A truly successful army is one that because of its strength and ability and dedication will not be called upon to fight, for no one will dare to provoke it.

But more than this, Reagan was successful in defeating communism because, unlike the presidents before him, he realized that American didn’t have to take on the destruction of communism. Communism was inherently unstable and unsustainable. Given the right pressures, it would destroy itself.

The years ahead will be great ones for our country, for the cause of freedom and the spread of civilization. The West will not contain Communism, it will transcend Communism. We will not bother to denounce it, we’ll dismiss it as a sad, bizarre chapter in human history whose last pages are even now being written.

I believe this because the source of our strength in the quest for human freedom is not material, but spiritual.

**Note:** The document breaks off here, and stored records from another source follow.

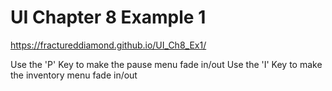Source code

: # UI Chapter 8 Example 1

https://fractureddiamond.github.io/UI_Ch8_Ex1/

Use the 'P' Key to make the pause menu fade in/out
Use the 'I' Key to make the inventory menu fade in/out
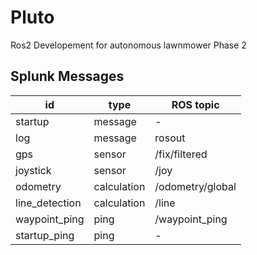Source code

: # Pluto

Ros2 Developement for autonomous lawnmower Phase 2


## Splunk Messages

| id             | type        | ROS topic        |
| -------------- | ----------- | ---------------- |
| startup        | message     | -                |
| log            | message     | rosout           |
| gps            | sensor      | /fix/filtered    |
| joystick       | sensor      | /joy             |
| odometry       | calculation | /odometry/global |
| line_detection | calculation | /line            |
| waypoint_ping  | ping        | /waypoint_ping   |
| startup_ping   | ping        | -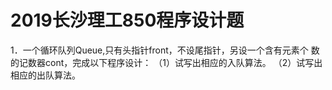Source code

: # 2019长沙理工850程序设计题

1．一个循环队列Queue,只有头指针front，不设尾指针，另设一个含有元素个
数的记数器cont，完成以下程序设计：
（1）试写出相应的入队算法。
（2）试写出相应的出队算法。
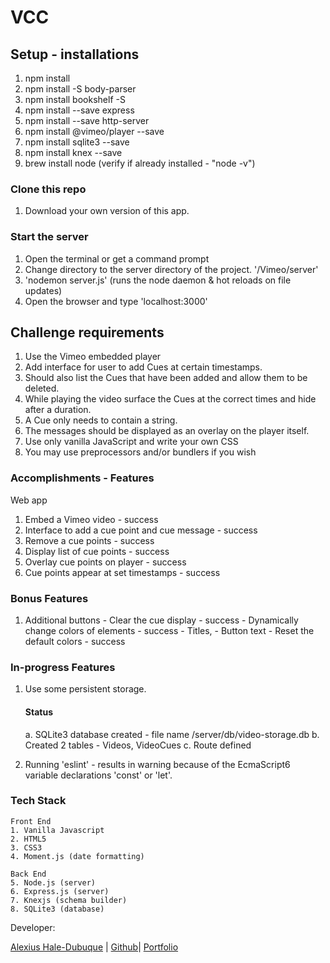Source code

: # VCC

## Setup - installations

1. npm install 
2. npm install -S body-parser
3. npm install bookshelf -S 
4. npm install --save express
5. npm install --save http-server
6. npm install @vimeo/player --save
7. npm install sqlite3 --save
8. npm install knex --save
9. brew install node (verify if already installed - "node -v")

### Clone this repo

1. Download your own version of this app.

### Start the server

1. Open the terminal or get a command prompt
2. Change directory to the server directory of the project. '/Vimeo/server'
3. 'nodemon server.js' (runs the node daemon & hot reloads on file updates)
4. Open the browser and type 'localhost:3000'

## Challenge requirements

1. Use the Vimeo embedded player
2. Add interface for user to add Cues at certain timestamps.
3. Should also list the Cues that have been added and allow them to be deleted.
4. While playing the video surface the Cues at the correct times and hide after a duration.
5. A Cue only needs to contain a string.
6. The messages should be displayed as an overlay on the player itself.
7. Use only vanilla JavaScript and write your own CSS
8. You may use preprocessors and/or bundlers if you wish

### Accomplishments - Features

Web app
1. Embed a Vimeo video 	  							  		  - success
2. Interface to add a cue point and cue message - success
3. Remove a cue points 						 						  - success
4. Display list of cue points									  - success
5. Overlay cue points on player								  - success
6. Cue points appear at set timestamps				  - success

### Bonus Features

1. Additional buttons
		- Clear the cue display 										 - success
		- Dynamically change colors of elements			 - success
			- Titles,
			- Button text
		- Reset the default colors 									 - success

### In-progress Features

1. Use some persistent storage.
	 
	 #### Status

	 a. SQLite3 database created - file name /server/db/video-storage.db
	 b. Created 2 tables - Videos, VideoCues
	 c. Route defined

2. Running 'eslint' - results in warning because of the EcmaScript6 variable declarations 'const' or 'let'.

### Tech Stack
	Front End
	1. Vanilla Javascript
	2. HTML5
	3. CSS3
	4. Moment.js (date formatting)

	Back End
	5. Node.js (server)
	6. Express.js (server)
	7. Knexjs (schema builder)
	8. SQLite3 (database)

Developer: 

[Alexius Hale-Dubuque](https://www.linkedin.com/in/alexiushaledubuque) | [Github](https://github.com/alexiushaledubuque)| [Portfolio](https://www.alexiushaledubuque.io)
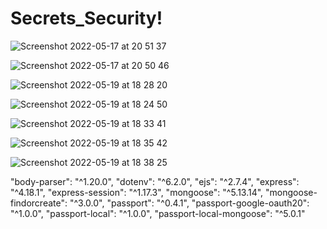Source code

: # Secrets_Security!



![Screenshot 2022-05-17 at 20 51 37](https://user-images.githubusercontent.com/62755319/169333403-3a0e9bf2-ca08-4559-804f-3e138183e026.png)

![Screenshot 2022-05-17 at 20 50 46](https://user-images.githubusercontent.com/62755319/169337143-c25e547d-4ccc-43b1-b201-9322fb5d7504.png)


![Screenshot 2022-05-19 at 18 28 20](https://user-images.githubusercontent.com/62755319/169336890-213db2d0-f290-4133-9bcf-76c2f1dc2e98.png)

![Screenshot 2022-05-19 at 18 24 50](https://user-images.githubusercontent.com/62755319/169337093-0e3255d5-dee6-4666-84d9-4019bbf0faa1.png)

![Screenshot 2022-05-19 at 18 33 41](https://user-images.githubusercontent.com/62755319/169337635-8ae1cced-70aa-4446-825e-170a7cca9ba8.png)

![Screenshot 2022-05-19 at 18 35 42](https://user-images.githubusercontent.com/62755319/169338155-ee27bbf8-c556-4d2e-8d54-e0bc31e73736.png)

![Screenshot 2022-05-19 at 18 38 25](https://user-images.githubusercontent.com/62755319/169338685-fca7d625-6a0d-445b-b466-4cf27df64aa7.png)


"body-parser": "^1.20.0",
        "dotenv": "^6.2.0",
        "ejs": "^2.7.4",
        "express": "^4.18.1",
        "express-session": "^1.17.3",
        "mongoose": "^5.13.14",
        "mongoose-findorcreate": "^3.0.0",
        "passport": "^0.4.1",
        "passport-google-oauth20": "^1.0.0",
        "passport-local": "^1.0.0",
        "passport-local-mongoose": "^5.0.1"
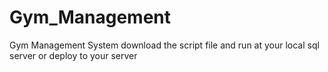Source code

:# Gym_Management
Gym Management System
download the script file and run at your local sql server or deploy to your server
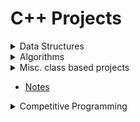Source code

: # C++ Projects

<details>
   <summary> Data Structures </summary>

1.  [Linked list class](DataStructures/LinkedList/include/list.hpp)
2.  [Stack implemented using node pointer](DataStructures/Stack/include/Stack.hpp)
3.  [Queue implemented using node pointers](DataStructures/Queue/include/Queue.hpp)
4.  [Binary search tree](DataStructures/BinarySearchTree/include/BST.hpp)
5.  [(max) Binary Heap ](DataStructures/BinaryHeaps/include/BinaryHeap.hpp)

  </details>

<details>
    <summary> Algorithms </summary>

1.  [Searching Algorithms](Algorithms/Searching)
2.  [Sorting Algorithms](Algorithms/Sorting)

  </details>

<details>
   <summary> Misc. class based projects </summary>

1.  [myString class](Misc/String/include/mystring.hpp)
2.  [Class modelling complex numbers](Misc/ComplexNumbers/include/cmpx.hpp)
3.  [Class modelling vectors (euclidean)](Misc/Vector/include/vector.hpp)

  </details>

- [Notes](Notes/README.md)

<details>
   <summary> Competitive Programming </summary>

1.  [C++ template file](Misc/template.cpp)
2.  [CodeChef problems](CompetitiveProgramming/CodeChef/README.md)
3.  [HackerRank problems](CompetitiveProgramming/HackerRank/README.md)
4.  [CSES problems](CompetitiveProgramming/CSES/README.md)

_Note : above folders aren't comprehensive_

   </details>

And because it knows no limitation, it must terrify and ultimately triumph over those who would enslave their fellow men.

Therefore, Reagan launched a relentless, uncompromising, focused effort to subject the Soviet Union to economic, military, and moral pressures that they could never withstand. He simply wore them down on all fronts.

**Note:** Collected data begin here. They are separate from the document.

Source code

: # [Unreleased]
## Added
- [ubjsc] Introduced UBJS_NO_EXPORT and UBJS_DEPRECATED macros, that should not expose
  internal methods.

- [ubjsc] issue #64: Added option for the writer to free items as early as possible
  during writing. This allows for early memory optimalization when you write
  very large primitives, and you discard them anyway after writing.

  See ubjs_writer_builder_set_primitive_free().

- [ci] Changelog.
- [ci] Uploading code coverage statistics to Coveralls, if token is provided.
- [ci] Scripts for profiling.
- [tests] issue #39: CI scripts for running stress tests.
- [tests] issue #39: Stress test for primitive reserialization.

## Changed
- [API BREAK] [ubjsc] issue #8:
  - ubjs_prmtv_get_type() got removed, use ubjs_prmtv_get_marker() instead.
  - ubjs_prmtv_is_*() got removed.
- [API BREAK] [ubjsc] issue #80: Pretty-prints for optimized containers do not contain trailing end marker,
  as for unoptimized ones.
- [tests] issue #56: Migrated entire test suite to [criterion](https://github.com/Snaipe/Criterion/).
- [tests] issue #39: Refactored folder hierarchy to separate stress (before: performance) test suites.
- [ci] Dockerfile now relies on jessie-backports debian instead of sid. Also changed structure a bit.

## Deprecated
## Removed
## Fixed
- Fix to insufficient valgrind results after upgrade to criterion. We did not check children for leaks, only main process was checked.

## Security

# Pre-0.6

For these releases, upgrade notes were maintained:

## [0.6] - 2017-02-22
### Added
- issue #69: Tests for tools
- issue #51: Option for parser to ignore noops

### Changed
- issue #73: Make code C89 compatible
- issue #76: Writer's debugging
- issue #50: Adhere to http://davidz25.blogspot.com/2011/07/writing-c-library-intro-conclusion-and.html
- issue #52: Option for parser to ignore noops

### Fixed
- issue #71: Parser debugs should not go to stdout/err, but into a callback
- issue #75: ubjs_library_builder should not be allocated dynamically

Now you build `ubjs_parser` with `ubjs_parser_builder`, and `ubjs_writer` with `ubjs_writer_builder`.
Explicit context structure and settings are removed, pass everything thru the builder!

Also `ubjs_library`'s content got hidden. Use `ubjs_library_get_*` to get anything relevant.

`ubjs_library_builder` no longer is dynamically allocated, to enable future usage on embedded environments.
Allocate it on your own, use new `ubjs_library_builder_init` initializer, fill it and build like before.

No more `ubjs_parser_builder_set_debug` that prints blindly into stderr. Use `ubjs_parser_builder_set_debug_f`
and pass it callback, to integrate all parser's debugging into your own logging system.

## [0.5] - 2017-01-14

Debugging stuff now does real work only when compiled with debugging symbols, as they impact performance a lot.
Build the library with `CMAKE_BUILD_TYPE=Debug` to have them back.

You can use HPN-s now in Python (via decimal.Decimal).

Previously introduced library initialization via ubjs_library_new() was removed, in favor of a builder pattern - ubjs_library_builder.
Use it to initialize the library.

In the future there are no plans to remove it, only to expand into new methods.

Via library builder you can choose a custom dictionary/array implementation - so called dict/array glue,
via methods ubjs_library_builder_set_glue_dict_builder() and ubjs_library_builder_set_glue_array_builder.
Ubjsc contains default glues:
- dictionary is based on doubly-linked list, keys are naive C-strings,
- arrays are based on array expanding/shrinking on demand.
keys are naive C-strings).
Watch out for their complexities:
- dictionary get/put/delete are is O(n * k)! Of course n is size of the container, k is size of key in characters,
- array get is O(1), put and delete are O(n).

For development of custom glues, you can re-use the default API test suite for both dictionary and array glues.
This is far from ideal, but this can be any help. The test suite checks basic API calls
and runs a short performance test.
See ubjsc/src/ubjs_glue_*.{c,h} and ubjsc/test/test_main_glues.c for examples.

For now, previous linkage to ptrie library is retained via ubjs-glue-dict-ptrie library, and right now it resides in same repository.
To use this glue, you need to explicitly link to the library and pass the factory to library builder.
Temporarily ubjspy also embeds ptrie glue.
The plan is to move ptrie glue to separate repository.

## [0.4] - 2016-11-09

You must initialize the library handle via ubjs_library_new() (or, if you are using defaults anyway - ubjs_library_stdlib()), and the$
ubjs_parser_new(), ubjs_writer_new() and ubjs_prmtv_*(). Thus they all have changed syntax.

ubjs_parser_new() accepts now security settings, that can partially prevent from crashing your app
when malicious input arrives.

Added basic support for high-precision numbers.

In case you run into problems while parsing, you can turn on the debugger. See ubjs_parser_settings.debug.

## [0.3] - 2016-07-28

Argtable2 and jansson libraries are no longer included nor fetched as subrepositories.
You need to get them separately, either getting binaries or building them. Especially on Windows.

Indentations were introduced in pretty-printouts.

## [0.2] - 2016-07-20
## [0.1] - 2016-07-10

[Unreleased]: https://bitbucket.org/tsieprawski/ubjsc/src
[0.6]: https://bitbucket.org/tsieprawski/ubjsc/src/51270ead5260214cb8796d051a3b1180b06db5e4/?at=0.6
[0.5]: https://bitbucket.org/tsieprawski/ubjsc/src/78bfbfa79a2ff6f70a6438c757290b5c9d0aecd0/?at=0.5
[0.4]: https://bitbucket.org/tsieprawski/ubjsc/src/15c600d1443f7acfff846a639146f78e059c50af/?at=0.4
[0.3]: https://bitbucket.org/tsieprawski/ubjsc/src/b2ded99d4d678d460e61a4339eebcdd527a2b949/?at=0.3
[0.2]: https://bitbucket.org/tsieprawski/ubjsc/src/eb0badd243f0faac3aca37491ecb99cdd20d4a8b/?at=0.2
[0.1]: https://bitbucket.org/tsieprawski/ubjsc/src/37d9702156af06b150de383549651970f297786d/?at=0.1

The great dynamic success of capitalism had given us a powerful weapon in our battle against Communism–money.

As for the enemies of freedom, those who are potential adversaries, they will be reminded that peace is the highest aspiration of the American people. We will negotiate for it, sacrifice for it; we will not surrender for it, now or ever.

In an ironic sense Karl Marx was right. We are witnessing today a great revolutionary crisis, a crisis where the demands of the economic order are conflicting directly with those of the political order. But the crisis is happening not in the free, non-Marxist West but in the home of Marxism- Leninism, the Soviet Union. It is the Soviet Union that runs against the tide of history by denying human freedom and human dignity to its citizens.

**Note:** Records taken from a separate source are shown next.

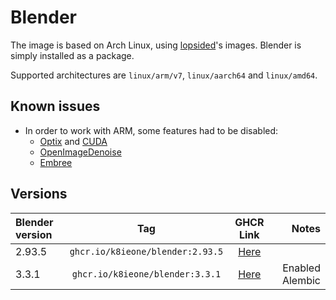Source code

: # Blender
The image is based on Arch Linux, using [lopsided](https://github.com/lopsided98/archlinux-docker)'s images. Blender is simply installed as a package.

Supported architectures are `linux/arm/v7`, `linux/aarch64` and `linux/amd64`.

## Known issues
 - In order to work with ARM, some features had to be disabled:
   - [Optix](https://developer.nvidia.com/rtx/ray-tracing/optix) and [CUDA](https://developer.nvidia.com/cuda-toolkit)
   - [OpenImageDenoise](https://www.openimagedenoise.org/)
   - [Embree](https://www.embree.org/)

## Versions
| Blender version | Tag                              | GHCR Link                                                                                    | Notes           |
| :-------------- | :-------------:                  | :-------------:                                                                              | --------------: |
| 2.93.5          | `ghcr.io/k8ieone/blender:2.93.5` | [Here](https://github.com/k8ieone/blender-docker/pkgs/container/blender/13501502?tag=2.93.5) |                 |
| 3.3.1           | `ghcr.io/k8ieone/blender:3.3.1`  | [Here](https://github.com/k8ieone/blender-docker/pkgs/container/blender/13501502?tag=3.3.1)  | Enabled Alembic |
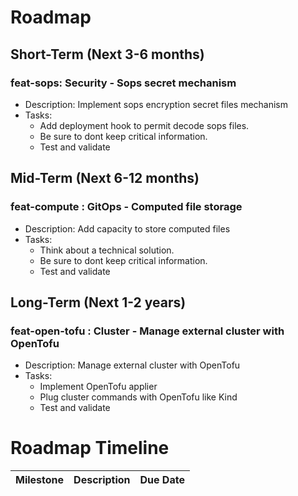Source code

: # Roadmap

## Short-Term (Next 3-6 months)

### feat-sops: Security - Sops secret mechanism

* Description: Implement sops encryption secret files mechanism
* Tasks:
	+ Add deployment hook to permit decode sops files.
	+ Be sure to dont keep critical information.
	+ Test and validate


## Mid-Term (Next 6-12 months)

### feat-compute : GitOps - Computed file storage

* Description: Add capacity to store computed files
* Tasks:
	+ Think about a technical solution.
	+ Be sure to dont keep critical information.
	+ Test and validate


## Long-Term (Next 1-2 years)

### feat-open-tofu : Cluster - Manage external cluster with OpenTofu

* Description: Manage external cluster with OpenTofu
* Tasks:
    + Implement OpenTofu applier
    + Plug cluster commands with OpenTofu like Kind
    + Test and validate

# Roadmap Timeline

| Milestone | Description | Due Date |
| --- | --- | --- |


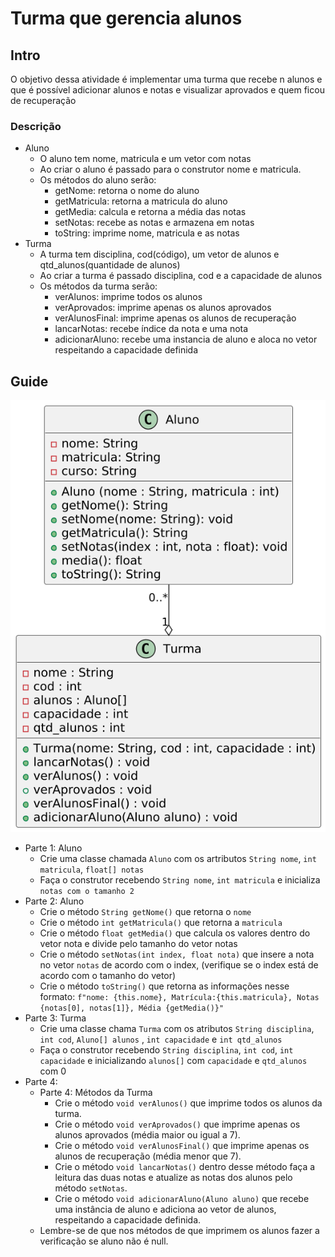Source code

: # Turma que gerencia alunos

## Intro

O objetivo dessa atividade é implementar uma turma que recebe n alunos e que é possível adicionar alunos e notas e visualizar aprovados e quem ficou de recuperação

### Descrição

- Aluno
  - O aluno tem nome, matricula e um vetor com notas
  - Ao criar o aluno é passado para o construtor nome e matricula.
  - Os métodos do aluno serão:
    - getNome: retorna o nome do aluno
    - getMatricula: retorna a matricula do aluno
    - getMedia: calcula e retorna a média das notas
    - setNotas: recebe as notas e armazena em notas
    - toString: imprime nome, matricula e as notas
- Turma
  - A turma tem disciplina, cod(código), um vetor de alunos e qtd_alunos(quantidade de alunos)
  - Ao criar a turma é passado disciplina, cod e a capacidade de alunos
  - Os métodos da turma serão:
    - verAlunos: imprime todos os alunos
    - verAprovados: imprime apenas os alunos aprovados
    - verAlunosFinal: imprime apenas os alunos de recuperação
    - lancarNotas: recebe índice da nota e uma nota
    - adicionarAluno: recebe uma instancia de aluno e aloca no vetor respeitando a capacidade definida

## Guide

![_](diagrama.png)

- Parte 1: Aluno
  - Crie uma classe chamada `Aluno` com os artributos `String nome`, `int matricula`, `float[] notas`
  - Faça o construtor recebendo `String nome`, `int matricula` e inicializa `notas com o tamanho 2`
- Parte 2: Aluno
  - Crie o método `String getNome()` que retorna o `nome`
  - Crie o método `int getMatricula()` que retorna a `matricula`
  - Crie o método `float getMedia()` que calcula os valores dentro do vetor nota e divide pelo tamanho do vetor notas
  - Crie o método `setNotas(int index, float nota)` que insere a nota no vetor `notas` de acordo com o index, (verifique se o index está de acordo com o tamanho do vetor)
  - Crie o método `toString()` que retorna as informações nesse formato:  `f"nome: {this.nome}, Matrícula:{this.matricula}, Notas {notas[0], notas[1]}, Média {getMedia()}"`
- Parte 3: Turma
  - Crie uma classe chama `Turma` com os atributos `String disciplina`, `int cod`, `Aluno[] alunos` , `int capacidade` e `int qtd_alunos`
  - Faça o construtor recebendo `String disciplina`, `int cod`, `int capacidade` e inicializando `alunos[]` com `capacidade` e `qtd_alunos` com 0
- Parte 4:
  - Parte 4: Métodos da Turma
    - Crie o método `void verAlunos()` que imprime todos os alunos da turma.
    - Crie o método `void verAprovados()` que imprime apenas os alunos aprovados (média maior ou igual a 7).
    - Crie o método `void verAlunosFinal()` que imprime apenas os alunos de recuperação (média menor que 7).
    - Crie o método `void lancarNotas()` dentro desse método faça a leitura das duas notas e atualize as notas dos alunos pelo método `setNotas`.
    - Crie o método `void adicionarAluno(Aluno aluno)` que recebe uma instância de aluno e adiciona ao vetor de alunos, respeitando a capacidade definida.
  - Lembre-se de que nos métodos de que imprimem os alunos fazer a verificação se aluno não é null.
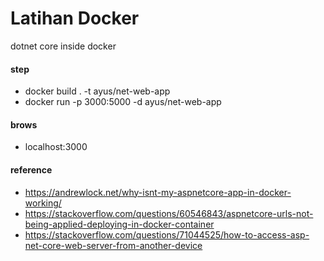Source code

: # Latihan Docker
dotnet core inside docker

#### step
- docker build . -t ayus/net-web-app
- docker run -p 3000:5000 -d ayus/net-web-app

#### brows
- localhost:3000

#### reference
- https://andrewlock.net/why-isnt-my-aspnetcore-app-in-docker-working/
- https://stackoverflow.com/questions/60546843/aspnetcore-urls-not-being-applied-deploying-in-docker-container
- https://stackoverflow.com/questions/71044525/how-to-access-asp-net-core-web-server-from-another-device
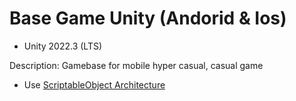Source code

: # Base Game Unity (Andorid & Ios)
- Unity 2022.3 (LTS)
  
Description: Gamebase for mobile hyper casual, casual game 

- Use [ScriptableObject Architecture](https://github.com/VirtueSky/sunflower)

The Soviet Union is an Evil Empire, and Soviet communism is the focus of evil in the modern world.

Mr. Gorbachev, tear down this wall.

This post is already too long, and I could go on forever. But one more point. Part of Reagan’s success in defeating communism can be traced to his relationship with Mikhail Gorbachev, a relationship that adversarial, to be sure, but which was also built on trust and, ultimately, friendship. The museum recounts the famous story, but it’s worth retelling. In preparing for his summit meeting with Gorbachev, Reagan’s advisors were warning him that Gorbachev was a tough cookie, hard, focused, uncompromising, and humorless. “Maybe I should tell him a joke,” Reagan suggested. “No!” the advisors cautioned. “Do not under any circumstances tell Gorbachev a joke.” So what did Reagan do? Started his summit meeting with this:

Mr. Gorbachev, I heard that a Russian citizen went into the local KGB office to tell them that his parrot was missing. “That’s not our business,” the KGB officer responded, “tell it to the local police.” “I know I have to tell it to the local police,” the man responded. “I just want the KGB to know that I disagree with everything that parrot says.”

Gorbachev paused for a moment, and then burst out laughing.

Wendy and I, like I expect most Americans, are worn down by the politics of the past decade, how the political parties have been captured by the lunatic fringes of their constituencies, and do little nowadays other than spew rancor and hatred, bent on each other’s destruction, happy to take the country down in the process. Spending the afternoon in the company of a man who inspired a nation and changed the world buoyed our spirits and inspired our hopes. Americans are great people, and America really is a beacon to the world. Reagan knew it, and maybe someday will have a leader who unites America in remembering it.